May 28 (Bloomberg) -- A currency re-denomination for any euro nation would lead to “multi-category” downgrades for companies and some may voluntarily decide to default, according to Fitch Ratings.
While companies that regularly sell debt may find that servicing outstanding bonds would foster investor relations, those businesses may also opt for a “clean break,” analysts John Hatton and Richard Hunter wrote in a report.
“Faced with a maxi-devaluation of their post-euro currency, management may deem it preferable to take the pain of higher new interest costs on new debt, and the initial stigma of default, than soldier on for years under a greatly increased leverage burden,” the analysts wrote in the report.
Opinion polls in Greece show that parties supporting the European Union’s bailout agreement are gaining ground amid warnings an exit from the currency could lead to a fragmentation of the euro.
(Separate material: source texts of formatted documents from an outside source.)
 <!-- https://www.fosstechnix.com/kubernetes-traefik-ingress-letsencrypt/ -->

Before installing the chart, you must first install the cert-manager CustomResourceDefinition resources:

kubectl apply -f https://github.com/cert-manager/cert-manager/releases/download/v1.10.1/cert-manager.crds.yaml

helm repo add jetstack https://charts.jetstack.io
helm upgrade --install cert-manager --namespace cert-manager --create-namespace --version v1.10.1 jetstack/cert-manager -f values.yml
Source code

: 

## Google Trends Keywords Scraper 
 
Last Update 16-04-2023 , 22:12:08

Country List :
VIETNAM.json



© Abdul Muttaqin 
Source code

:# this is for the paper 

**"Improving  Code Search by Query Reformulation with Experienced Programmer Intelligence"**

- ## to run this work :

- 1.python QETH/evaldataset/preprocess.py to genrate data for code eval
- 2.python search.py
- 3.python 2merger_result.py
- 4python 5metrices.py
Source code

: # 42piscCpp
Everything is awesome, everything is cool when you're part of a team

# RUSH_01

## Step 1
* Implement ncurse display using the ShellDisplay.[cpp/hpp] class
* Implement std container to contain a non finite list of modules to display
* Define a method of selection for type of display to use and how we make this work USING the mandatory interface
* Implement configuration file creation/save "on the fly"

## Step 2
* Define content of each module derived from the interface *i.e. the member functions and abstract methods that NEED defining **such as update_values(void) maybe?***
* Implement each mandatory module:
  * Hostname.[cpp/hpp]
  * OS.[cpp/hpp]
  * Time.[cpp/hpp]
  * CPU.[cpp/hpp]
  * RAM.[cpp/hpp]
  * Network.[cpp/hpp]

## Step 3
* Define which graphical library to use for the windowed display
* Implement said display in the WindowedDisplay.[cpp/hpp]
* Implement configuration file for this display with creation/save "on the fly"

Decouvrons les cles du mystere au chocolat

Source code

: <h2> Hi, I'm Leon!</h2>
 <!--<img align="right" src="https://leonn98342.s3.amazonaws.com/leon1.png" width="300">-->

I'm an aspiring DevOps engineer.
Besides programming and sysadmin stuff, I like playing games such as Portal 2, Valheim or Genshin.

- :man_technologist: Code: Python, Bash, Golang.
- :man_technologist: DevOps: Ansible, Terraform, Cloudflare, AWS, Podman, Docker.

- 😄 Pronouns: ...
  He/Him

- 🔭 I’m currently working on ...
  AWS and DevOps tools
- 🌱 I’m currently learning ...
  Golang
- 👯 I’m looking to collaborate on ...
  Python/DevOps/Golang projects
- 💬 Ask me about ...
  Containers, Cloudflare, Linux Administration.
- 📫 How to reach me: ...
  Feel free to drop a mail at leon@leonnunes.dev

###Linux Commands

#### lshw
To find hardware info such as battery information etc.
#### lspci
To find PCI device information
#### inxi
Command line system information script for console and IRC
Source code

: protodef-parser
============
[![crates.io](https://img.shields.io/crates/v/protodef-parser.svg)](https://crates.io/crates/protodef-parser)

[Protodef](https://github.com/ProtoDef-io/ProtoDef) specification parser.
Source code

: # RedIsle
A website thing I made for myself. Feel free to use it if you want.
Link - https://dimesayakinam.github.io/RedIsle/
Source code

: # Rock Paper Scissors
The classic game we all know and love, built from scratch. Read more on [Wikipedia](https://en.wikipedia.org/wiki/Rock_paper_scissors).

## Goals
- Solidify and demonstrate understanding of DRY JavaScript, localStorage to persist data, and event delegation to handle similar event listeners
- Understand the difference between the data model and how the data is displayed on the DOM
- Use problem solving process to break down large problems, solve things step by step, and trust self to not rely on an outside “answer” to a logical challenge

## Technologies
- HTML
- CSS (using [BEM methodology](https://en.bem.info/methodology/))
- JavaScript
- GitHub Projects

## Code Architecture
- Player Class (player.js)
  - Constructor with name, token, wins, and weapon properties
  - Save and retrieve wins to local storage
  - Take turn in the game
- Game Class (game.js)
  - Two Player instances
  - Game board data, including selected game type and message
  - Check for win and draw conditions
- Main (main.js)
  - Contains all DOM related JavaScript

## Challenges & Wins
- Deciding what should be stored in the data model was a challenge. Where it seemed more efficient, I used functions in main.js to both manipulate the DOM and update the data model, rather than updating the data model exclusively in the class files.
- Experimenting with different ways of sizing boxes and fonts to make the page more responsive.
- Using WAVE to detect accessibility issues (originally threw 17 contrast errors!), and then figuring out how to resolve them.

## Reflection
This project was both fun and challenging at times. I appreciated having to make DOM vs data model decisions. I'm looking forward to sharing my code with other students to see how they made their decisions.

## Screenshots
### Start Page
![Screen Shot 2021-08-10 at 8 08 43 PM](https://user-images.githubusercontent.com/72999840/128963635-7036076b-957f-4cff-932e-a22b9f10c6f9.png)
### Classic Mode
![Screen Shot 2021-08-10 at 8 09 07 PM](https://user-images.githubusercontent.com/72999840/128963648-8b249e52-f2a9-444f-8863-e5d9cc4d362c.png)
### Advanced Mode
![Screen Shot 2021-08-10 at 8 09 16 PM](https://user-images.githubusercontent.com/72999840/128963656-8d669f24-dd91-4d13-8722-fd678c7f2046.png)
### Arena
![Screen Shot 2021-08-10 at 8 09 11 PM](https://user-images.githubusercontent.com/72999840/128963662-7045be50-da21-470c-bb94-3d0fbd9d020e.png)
Antonis Samaras, the leader of Greece’s New Democracy party that backs bailout agreements, said the cost of leaving the currency would be higher than staying in the euro.
Companies that are focused on domestic markets would have their issuer default ratings cut to the B range or lower in the event of a currency re-denomination, Fitch said. Distressed debt exchanges, non-payments because of capital controls or incomplete debt payments would lead to a further cut to RD or D default ratings, according to the ratings company.